Whole life insurance is a type of life insurance coverage that most people do not need. It’s much more expensive than a term life insurance policy, as a term policy remains in effect only for a set period. A permanent or whole life policy is intended to remain in effect indefinitely.
Most people don’t need life insurance forever, as their dependents eventually stop relying on them to earn income. In that case, paying extra premiums to keep coverage active for a person’s whole life doesn’t typically make sense.
However, there is a possible exception to this general rule. People who are wealthy may want to buy a whole life policy. Here’s why.
This is the benefit of a whole life policy for wealthy Americans
For many rich people, it makes sense to purchase whole life insurance, because this kind of policy can provide a death benefit to loved ones that is generally tax free. And this money can be used to pay estate or inheritance taxes, so that other estate assets do not have to be liquidated to cover this cost.
On the federal level, there is an estate tax charged on larger estates. The estate itself pays this tax. Some states also impose their own inheritance taxes on heirs and/or estate taxes on the estate as well.
The tax bill on larger estates can often be substantial. And if there are not enough liquid assets in the estate, then it could become necessary to sell property to cover the costs.
Say, for example, a wealthy person leaves a large home to a loved one that is valued at several million dollars, alongside other transferred assets. If estate taxes or inheritance taxes have to be paid, the bill could run to hundreds of thousands of dollars. If, further, there isn’t other money in the estate that could be used to pay these taxes, then surviving family members might have to sell the home (or mortgage it) to get the money to pay the taxes that are due.
A whole life policy could provide access to a source of funds that is very liquid, and that can be used just to cover required tax costs. When the insurer cuts a check for the death benefit, this money could then be used to pay the estate tax or inheritance taxes, ensuring no other assets need be sold and the estate can remain intact.

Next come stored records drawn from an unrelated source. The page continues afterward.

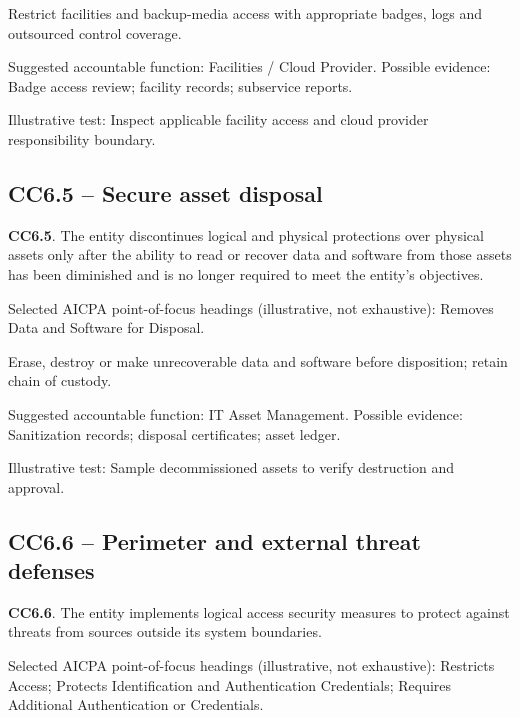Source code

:\documentclass[10pt,oneside]{report}
\begin{document}
\begin{engineeringbox}
Restrict facilities and backup-media access with appropriate badges, logs and outsourced control coverage.
\end{engineeringbox}
Suggested accountable function: Facilities / Cloud Provider. Possible evidence: Badge access review; facility records; subservice reports.

Illustrative test: Inspect applicable facility access and cloud provider responsibility boundary.

\subsection*{CC6.5 -- Secure asset disposal}
\begin{aicpabox}
\textbf{CC6.5}. The entity discontinues logical and physical protections over physical assets only after the ability to read or recover data and software from those assets has been diminished and is no longer required to meet the entity's objectives.\par{}
\end{aicpabox}
Selected AICPA point-of-focus headings (illustrative, not exhaustive): Removes Data and Software for Disposal.

\begin{engineeringbox}
Erase, destroy or make unrecoverable data and software before disposition; retain chain of custody.
\end{engineeringbox}
Suggested accountable function: IT Asset Management. Possible evidence: Sanitization records; disposal certificates; asset ledger.

Illustrative test: Sample decommissioned assets to verify destruction and approval.

\subsection*{CC6.6 -- Perimeter and external threat defenses}
\begin{aicpabox}
\textbf{CC6.6}. The entity implements logical access security measures to protect against threats from sources outside its system boundaries.\par{}
\end{aicpabox}
Selected AICPA point-of-focus headings (illustrative, not exhaustive): Restricts Access; Protects Identification and Authentication Credentials; Requires Additional Authentication or Credentials.
\end{document}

Since the need to avoid a big tax bill would most likely not ever go away for wealthy people with substantial assets, a death benefit would always be needed to cover these taxes. This means a term life policy that offers protection only for a limited number of years might not be the best choice. Permanent life insurance that’s always there to pay the tax bill would be a better bet.
Is buying a whole life policy a smart idea?
There are many different estate planning techniques wealthy people can use to try to minimize taxes and keep their estate intact. Buying a whole life policy is just one of the different approaches a person could use to shield their wealth from the government.
But since it is simple and easy, and since the premiums on a whole life policy should be affordable for those with higher incomes or more assets, buying a whole life plan is worth looking into.